# Drywall to stone transition



## IraF16 (Mar 16, 2006)

I have self taught myself to frame and drywall a 25 foot wall that I am fairly happy with. However, my drywall edge ends at an uneven decorative stone wall. I had anticipated caulking the edge, but now think otherwise due to the gaps approaching 1/2".

Does anyone have any good ideas on how to eliminate this uneven space with an attractive transition? My lack of experience has stymied me. I have some carpentry skills (moulding, framing, etc.) and have thought about scribing trim to the wall, but this seems like a questionable approach.
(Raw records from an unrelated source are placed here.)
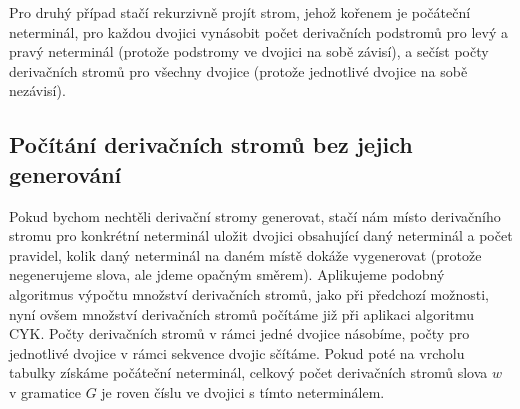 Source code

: \documentclass{article}
\begin{document}
Pro druhý případ stačí rekurzivně projít strom, jehož kořenem je počáteční
neterminál, pro každou dvojici vynásobit počet derivačních podstromů pro
levý a pravý neterminál (protože podstromy ve dvojici na sobě závisí),
a sečíst počty derivačních stromů pro všechny dvojice (protože
jednotlivé dvojice na sobě nezávisí).

\subsection{Počítání derivačních stromů bez jejich generování}

Pokud bychom nechtěli derivační stromy generovat, stačí nám místo
derivačního stromu pro konkrétní neterminál uložit dvojici obsahující
daný neterminál a počet pravidel, kolik daný neterminál na daném místě
dokáže vygenerovat (protože negenerujeme slova, ale jdeme opačným směrem).
Aplikujeme podobný algoritmus výpočtu množství derivačních stromů, jako
při předchozí možnosti, nyní ovšem množství derivačních stromů počítáme
již při aplikaci algoritmu CYK. Počty derivačních stromů v rámci jedné
dvojice násobíme, počty pro jednotlivé dvojice v rámci sekvence dvojic
sčítáme. Pokud poté na vrcholu tabulky získáme počáteční neterminál,
celkový počet derivačních stromů slova $w$ v gramatice $G$ je roven
číslu ve dvojici s tímto neterminálem.
\end{document}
Thanks in advance for your suggestions.


----------



## hav2bfaster (Mar 18, 2006)

I would cut the edge of the sheet rock at a 45 degree angle and pack the hole with a product called bond. You can buy it at home depot it comes in 20,45,90, and 120 min setting time depending on how fast you work. Its a powder and you mix it to a frosting like batter. Pack the hole heavily and feather it off about 8" past the sheet rock. this stuff is great you can wash it off the rocks when it dries but your butter off taping them off. when it dries its harder then the sheetrock. good luck


----------



## IraF16 (Mar 16, 2006)

Thanks hav. I now need to "back" the space due to it being a 2x4 deep. Any suggestions?

Again, Thanks in advance.


----------



## bob the builder (Jan 17, 2006)

Are you saying that you need to fill a space that is 1 1/2" deep by 1/2" thick...

Bob


----------



## IraF16 (Mar 16, 2006)

No. I need to fill a space that varies up to a 1/2" width that is 3 1/2" deep. (The depth of the framed wall that meets the stone wall perpindicular).


----------